Friday, September 30, 2011

Pumpkins and Pinecones

Who would think that pumpkins and pine cones would go together? Certainly not me, until recently when I started brainstorming about pumpkin and pine cone crafting for fall. It seems that there is a shortage of pumpkins this year due to the extreme weather conditions, this past summer. Everything from the pumpkins themselves to canned pumpkin is in short supply...although you can find a plethora of  imaginative faux pumpkins...that's where I come in. I love my little folk art pumpkins, so sweet and be-ribboned in vintage fabrics.
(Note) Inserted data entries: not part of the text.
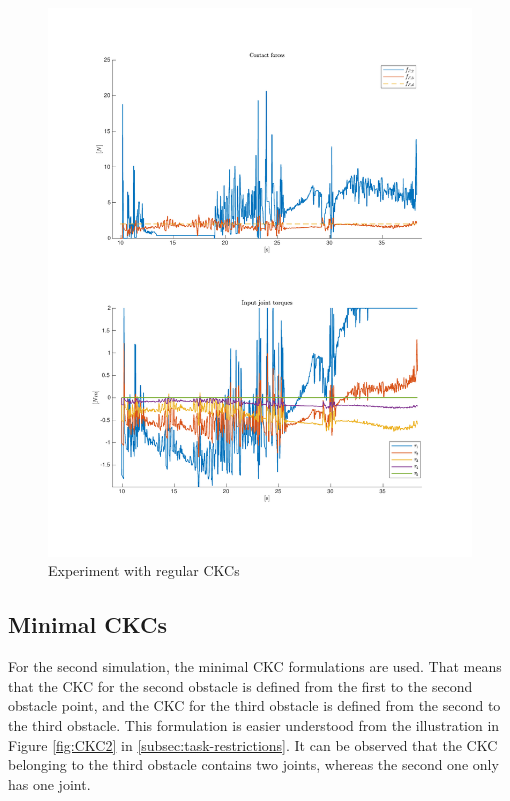 \begin{figure}
    \centering
    \includegraphics[trim=2cm 2cm 2cm 2cm, clip=true, width=\textwidth]{figures/experiments/2xf/bigJ-2plot.pdf}
    \caption{Experiment with regular CKCs}
    \label{fig:2xf-bigJ}
\end{figure}

\subsection{Minimal CKCs}

For the second simulation, the minimal CKC formulations are used. That means that the CKC for the second obstacle is defined from the first to the second obstacle point, and the CKC for the third obstacle is defined from the second to the third obstacle. This formulation is easier understood from the illustration in Figure \ref{fig:CKC2} in \ref{subsec:task-restrictions}. It can be observed that the CKC belonging to the third obstacle contains two joints, whereas the second one only has one joint.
Then there are the plump and plushy ones--my favorites!  They look especially delicious all decked out in the colors of the season with real, dried pumpkin or gourd stems giving them "autumnal attitude."  

Plushy Pumpkins
Folk Art Pumpkins
A couple of years ago I accidentally happened upon the most exquisite of velveteen pumpkins that a person could happen upon, bought two for myself and then searched furiously for more of them. When I actually did find them again in a store up in Pennsylvania, their price was something akin to our national deficit. As captivating as they were in plush "autunmny" colors, I thought it best to pay my mortgage instead and settled for two I already had instead of oh, let's see, another twenty or so.  Then, decided I would try to interpret them in my own way....Voila!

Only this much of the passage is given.